» INPUT DATA:
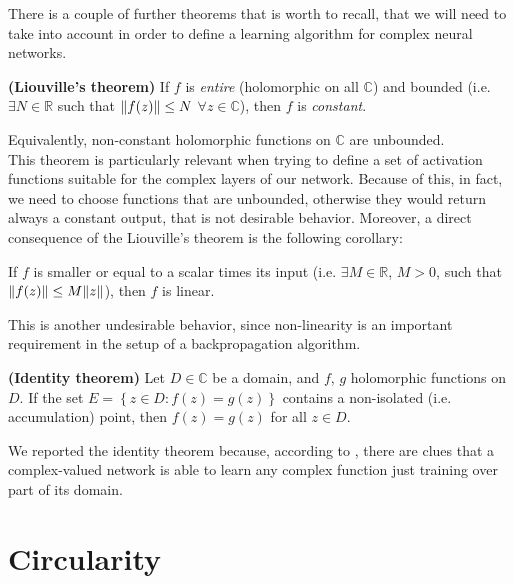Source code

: \documentclass[../main.tex]{subfiles}
\begin{document}
There is a couple of further theorems that is worth to recall, that we will need to take into account in order to define a learning algorithm for complex neural networks.
\begin{theorem}
\textbf{(Liouville's theorem)} If $f$ is \textit{entire} (holomorphic on all $\mathds{C}$) and bounded (i.e. $\exists N\in\mathds{R}$ such that $\norm{f(z)}\leq N$ $\forall z\in\mathds{C}$), then $f$ is \textit{constant}.
\label{th:Liouville}
\end{theorem}
Equivalently, non-constant holomorphic functions on $\mathds{C}$ are unbounded.\\
This theorem is particularly relevant when trying to define a set of activation functions suitable for the complex layers of our network. Because of this, in fact, we need to choose functions that are unbounded, otherwise they would return always a constant output, that is not desirable behavior. Moreover, a direct consequence of the Liouville's theorem is the following corollary:
\begin{corollary}
If $f$ is smaller or equal to a scalar times its input (i.e. $\exists M\in\mathds{R}$, $M>0$, such that $\norm{f(z)}\leq M\norm{z}$), then $f$ is linear.
\end{corollary}
This is another undesirable behavior, since non-linearity is an important requirement in the setup of a backpropagation algorithm.
\begin{theorem}
\textbf{(Identity theorem)} Let $D\in\mathds{C}$ be a domain, and $f$, $g$ holomorphic functions on $D$. If the set $E = \left\{z\in D: f(z)=g(z)\right\}$ contains a non-isolated (i.e. accumulation) point, then $f(z)=g(z)$ for all $z\in D$.
\label{th:identity}
\end{theorem}
We reported the identity theorem because, according to \cite{Nitta_complexBP}, there are clues that a complex-valued network is able to learn any complex function just training over part of its domain.

\section{Circularity}
\end{document}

» WORK TO COMPLETE:
With the pictures removed, repeat the listing above exactly as it stands.

» ANSWER TO THIS EXERCISE:
Source code

: \documentclass[../main.tex]{subfiles}
\begin{document}
There is a couple of further theorems that is worth to recall, that we will need to take into account in order to define a learning algorithm for complex neural networks.
\begin{theorem}
\textbf{(Liouville's theorem)} If $f$ is \textit{entire} (holomorphic on all $\mathds{C}$) and bounded (i.e. $\exists N\in\mathds{R}$ such that $\norm{f(z)}\leq N$ $\forall z\in\mathds{C}$), then $f$ is \textit{constant}.
\label{th:Liouville}
\end{theorem}
Equivalently, non-constant holomorphic functions on $\mathds{C}$ are unbounded.\\
This theorem is particularly relevant when trying to define a set of activation functions suitable for the complex layers of our network. Because of this, in fact, we need to choose functions that are unbounded, otherwise they would return always a constant output, that is not desirable behavior. Moreover, a direct consequence of the Liouville's theorem is the following corollary:
\begin{corollary}
If $f$ is smaller or equal to a scalar times its input (i.e. $\exists M\in\mathds{R}$, $M>0$, such that $\norm{f(z)}\leq M\norm{z}$), then $f$ is linear.
\end{corollary}
This is another undesirable behavior, since non-linearity is an important requirement in the setup of a backpropagation algorithm.
\begin{theorem}
\textbf{(Identity theorem)} Let $D\in\mathds{C}$ be a domain, and $f$, $g$ holomorphic functions on $D$. If the set $E = \left\{z\in D: f(z)=g(z)\right\}$ contains a non-isolated (i.e. accumulation) point, then $f(z)=g(z)$ for all $z\in D$.
\label{th:identity}
\end{theorem}
We reported the identity theorem because, according to \cite{Nitta_complexBP}, there are clues that a complex-valued network is able to learn any complex function just training over part of its domain.

\section{Circularity}
\end{document}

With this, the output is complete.